Thank God we have got back safe to London. My lady keeps up wonderfully, under the load of grief that she has at her heart. She does not complain nor lament herself, as I have seen some do, who have not been in half her trouble. She hardly spoke a word during her whole journey, and strove as much as possible not to cry; but I could observe that she never turned her eyes on the two little babes, one of whom sat on my lap, and the other beside me, but the tears ran down her cheeks.

It was a doleful sight, the meeting between her and my lady Bidulph. The poor old lady grieves sadly, and looks mighty ill: I am afraid she will not hold out long; she has had great trials, for a lady so far in years. Sir George came to see my lady; he looked troubled: I hope he will be good to her.

June 1

My lady asked me this morning if I had thought of keeping any journal for this fortnight past. I told her I had, and she desired to see it. She shed so many tears while she read it, that the paper was quite wet when she gave it to me again.
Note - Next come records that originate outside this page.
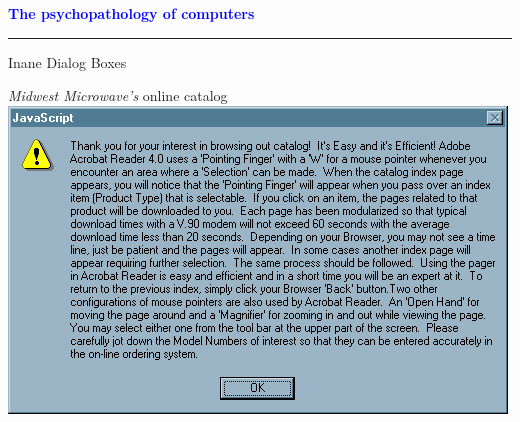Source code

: \documentclass[pdf]{beamer}
\begin{document}
\begin{frame}
    \textcolor{Blue}{\textbf{\Large{The psychopathology of computers}}}
    \textcolor{red}{\rule{10cm}{1mm}}
    
{\LARGE{{Inane Dialog Boxes}}}
\newline

\normalsize{\textit{Midwest Microwave's} online catalog}
\includegraphics[scale=0.5]{34_javascript.png}

\end{frame}
\end{document}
She ordered me to make up the packet, and send it off, as she was not in a condition to add any thing to it herself. [Mrs Arnold in continuation].

June 20

Yes, my dear Cecilia, I have need of the tender condolements, with which your last packet was filled. Well may you call me a child of affliction; I am now so exercised in sorrows, that I look forward to nothing else.

Patty, I find, has been a faithful journalist; and has carried down her melancholy narrative to this day: this day, on which, for the first time, I have taken a pen in my hand for more than two months; but my eyes are much better, and I hope I shall not have occasion for the assistance of her pen, unless some new calamity should again disqualify me from using my own.

Yet in the midst of my griefs, ought I not to return thanks to heaven, that I have such an asylum to fly to, as the arms of one of the best of mothers? Oh! my dear, while I have her, I ought not to say, that I have lost every thing. Sir George has been more obliging since my fatal loss than he was before; but still there wants that cordial heart which he formerly had. As for his lady, I know very little of her. She came to see me twice since my arrival in town, in all the formal parade of a state visit. How ill does the vanity of pomp suit with a house of mourning! Her visits were short, formal, and cold. She seems to be intolerably proud, and I thought looked as if she was disgusted at visiting people in lodgings, who were so nearly related to her. My brother and she are to go down this summer into Scotland, to see a nobleman who is her uncle by her mother’s side. She is ridiculously vain of her family, and has taught Sir George to be so too; so that now he hardly vouchsafes to own a relation that is untitled.

June 21

Lady V——, whose friendship has been one of the chief resources of comfort to me, went out of town this morning. She is retired, for life I fear, to a distant part of Lancashire, in order to spend the rest of her days with her eldest sister, a widow lady, of whom she is very fond. Her son’s ill behaviour has disgusted her so, she has broke with him intirely. Her younger son is gone into the army, not, I find, with her approbation: and she told me, she has nothing now worth living for, at least nothing for which she should subject herself to the cares of life. She insisted on my corresponding with her; and renewed her assurances of that kind attachment, which I have already so strongly experienced.